Dataset excerpts
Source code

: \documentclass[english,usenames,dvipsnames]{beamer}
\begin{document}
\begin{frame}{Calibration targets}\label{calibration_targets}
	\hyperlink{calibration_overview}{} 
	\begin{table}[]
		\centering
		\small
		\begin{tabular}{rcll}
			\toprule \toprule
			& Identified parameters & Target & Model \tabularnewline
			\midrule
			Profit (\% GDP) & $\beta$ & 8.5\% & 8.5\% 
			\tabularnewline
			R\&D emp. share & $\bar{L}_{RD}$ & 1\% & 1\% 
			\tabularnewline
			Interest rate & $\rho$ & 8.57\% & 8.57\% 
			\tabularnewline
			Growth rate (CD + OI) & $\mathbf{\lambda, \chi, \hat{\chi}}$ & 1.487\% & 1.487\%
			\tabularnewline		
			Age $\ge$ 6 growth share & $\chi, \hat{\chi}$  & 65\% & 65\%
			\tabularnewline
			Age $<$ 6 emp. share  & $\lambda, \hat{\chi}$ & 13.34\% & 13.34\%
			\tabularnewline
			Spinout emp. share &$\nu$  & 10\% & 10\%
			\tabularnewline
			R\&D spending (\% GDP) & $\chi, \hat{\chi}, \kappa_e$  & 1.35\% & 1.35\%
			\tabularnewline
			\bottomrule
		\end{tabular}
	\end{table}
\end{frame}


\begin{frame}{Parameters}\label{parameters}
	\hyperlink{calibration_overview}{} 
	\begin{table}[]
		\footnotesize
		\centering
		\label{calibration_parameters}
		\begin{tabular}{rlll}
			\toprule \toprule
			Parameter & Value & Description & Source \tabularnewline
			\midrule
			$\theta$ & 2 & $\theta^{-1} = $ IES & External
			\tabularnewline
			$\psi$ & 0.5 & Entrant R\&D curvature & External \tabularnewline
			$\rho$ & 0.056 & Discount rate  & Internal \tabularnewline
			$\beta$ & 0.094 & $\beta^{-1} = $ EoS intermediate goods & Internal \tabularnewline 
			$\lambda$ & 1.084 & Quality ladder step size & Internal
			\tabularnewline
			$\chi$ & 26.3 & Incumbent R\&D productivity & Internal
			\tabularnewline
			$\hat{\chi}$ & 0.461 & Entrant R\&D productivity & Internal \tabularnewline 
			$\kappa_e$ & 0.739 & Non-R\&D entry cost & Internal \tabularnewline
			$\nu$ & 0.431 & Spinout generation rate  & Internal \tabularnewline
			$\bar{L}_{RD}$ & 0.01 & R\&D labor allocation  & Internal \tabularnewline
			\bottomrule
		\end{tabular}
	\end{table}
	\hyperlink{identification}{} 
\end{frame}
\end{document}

§ Work task
Read the entries and show each line that mentions "label".

§ Your response
\begin{frame}{Calibration targets}\label{calibration_targets}
\begin{frame}{Parameters}\label{parameters}
		\label{calibration_parameters}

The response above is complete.